Love Poem: Three of a Kind
Jim Levy Avatar
Written by: Jim Levy

Three of a Kind

Three of a Kind
                 
  For Caroline (Kay) Levy and Elizabeth Bishop 

I could take certain scenes from your life, 
a week in Paris, a fishing boat beyond the kelp, 
cigarettes and booze and love of books
and swap them with the poet’s  
but I won’t. They don’t match up precisely. 
You loved men, didn’t go on binges 
and possessed a decorum at odds with art. 
Yet the similarities are there:
born three years apart, almost orphans,
her father died and left her helpless 
when she was less than one, 
yours soon disappeared and was 
a subject that was never talked about. 

You both survived bleak childhoods 
being brave, and became young women, 
smart, demure and shy, often sad, 
and sometimes impudent and cagy. 
(Did you really say that there 
can never be enough defenses?)

She fell down in the gutter, drunk, 
you merely slurred your words and bumped the table. 
But both of you read widely and loved language, 
words as words, on the page 
or on the Scrabble board:  
vernissage, frottage, montage.  

You were women of a certain time, 
of a certain kind, in tweeds and a fedora, 
but with differing persuasions. 
You succumbed to safety in an arid marriage
and she rose to the occasion to create 
an art of formal and exquisite beauty. 

She was Elizabeth.
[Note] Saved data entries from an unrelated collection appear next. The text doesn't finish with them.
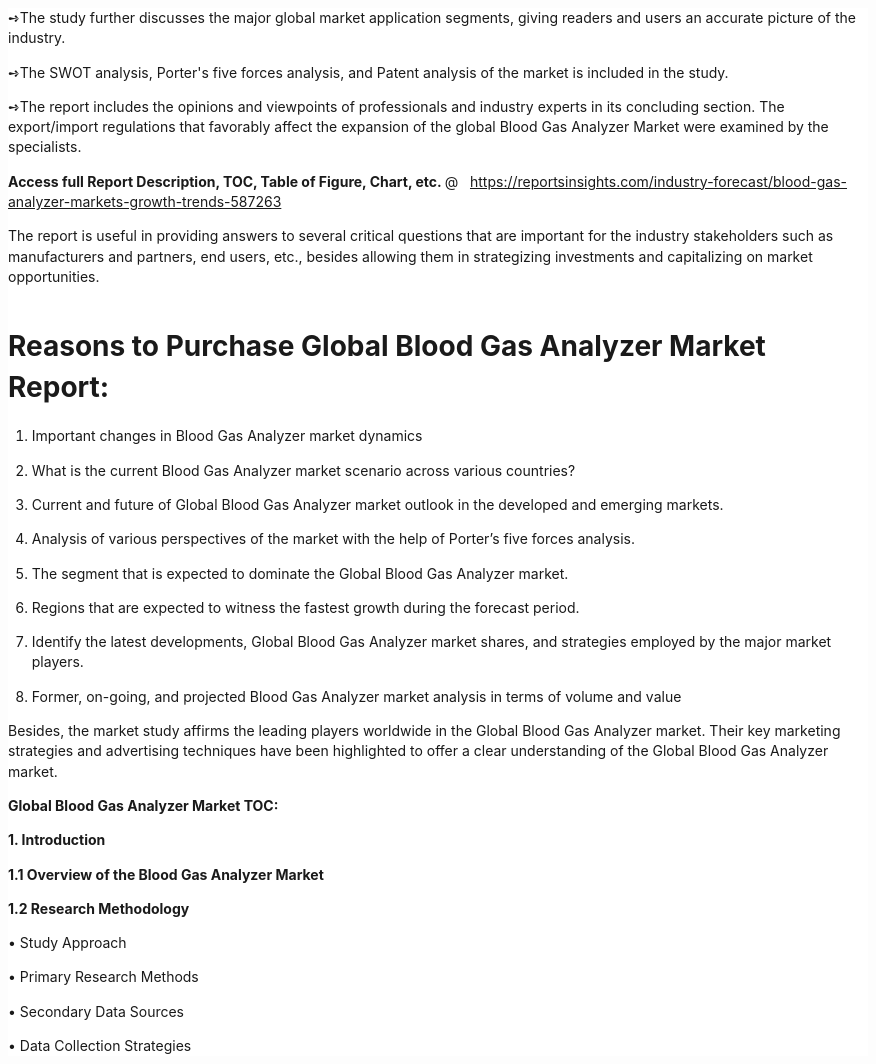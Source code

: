 ➺The study further discusses the major global market application segments, giving readers and users an accurate picture of the industry.

➺The SWOT analysis, Porter's five forces analysis, and Patent analysis of the market is included in the study.

➺The report includes the opinions and viewpoints of professionals and industry experts in its concluding section. The export/import regulations that favorably affect the expansion of the global Blood Gas Analyzer Market were examined by the specialists.

<strong>Access full Report Description, TOC, Table of Figure, Chart, etc. </strong>@   <a href=https://reportsinsights.com/industry-forecast/blood-gas-analyzer-markets-growth-trends-587263 style=color:#0000ff;>https://reportsinsights.com/industry-forecast/blood-gas-analyzer-markets-growth-trends-587263</a>

The report is useful in providing answers to several critical questions that are important for the industry stakeholders such as manufacturers and partners, end users, etc., besides allowing them in strategizing investments and capitalizing on market opportunities.

# <strong>Reasons to Purchase Global Blood Gas Analyzer Market Report:</strong>

1. Important changes in Blood Gas Analyzer market dynamics

2. What is the current Blood Gas Analyzer market scenario across various countries?

3. Current and future of Global Blood Gas Analyzer market outlook in the developed and emerging markets.

4. Analysis of various perspectives of the market with the help of Porter’s five forces analysis.

5. The segment that is expected to dominate the Global Blood Gas Analyzer market.

6. Regions that are expected to witness the fastest growth during the forecast period.

7. Identify the latest developments, Global Blood Gas Analyzer market shares, and strategies employed by the major market players.

8. Former, on-going, and projected Blood Gas Analyzer market analysis in terms of volume and value

Besides, the market study affirms the leading players worldwide in the Global Blood Gas Analyzer market. Their key marketing strategies and advertising techniques have been highlighted to offer a clear understanding of the Global Blood Gas Analyzer market.

<strong>Global Blood Gas Analyzer Market TOC:</strong>

<strong>1. Introduction</strong>

<strong>1.1 Overview of the Blood Gas Analyzer Market</strong>

<strong>1.2 Research Methodology</strong>

• Study Approach

• Primary Research Methods

• Secondary Data Sources

• Data Collection Strategies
You were Kay. 

Came the final years, dowdy, disillusioned, 
your youthful manners turned to wit and scorn
and freshness to a weary flesh.  
At this late date I confuse the two 
of you with me and love with pity,  
but pity isn’t love.  
While I live the life you wanted, 
I try to imitate her art but fail. 
And yet like her I won’t fall silent, to the end.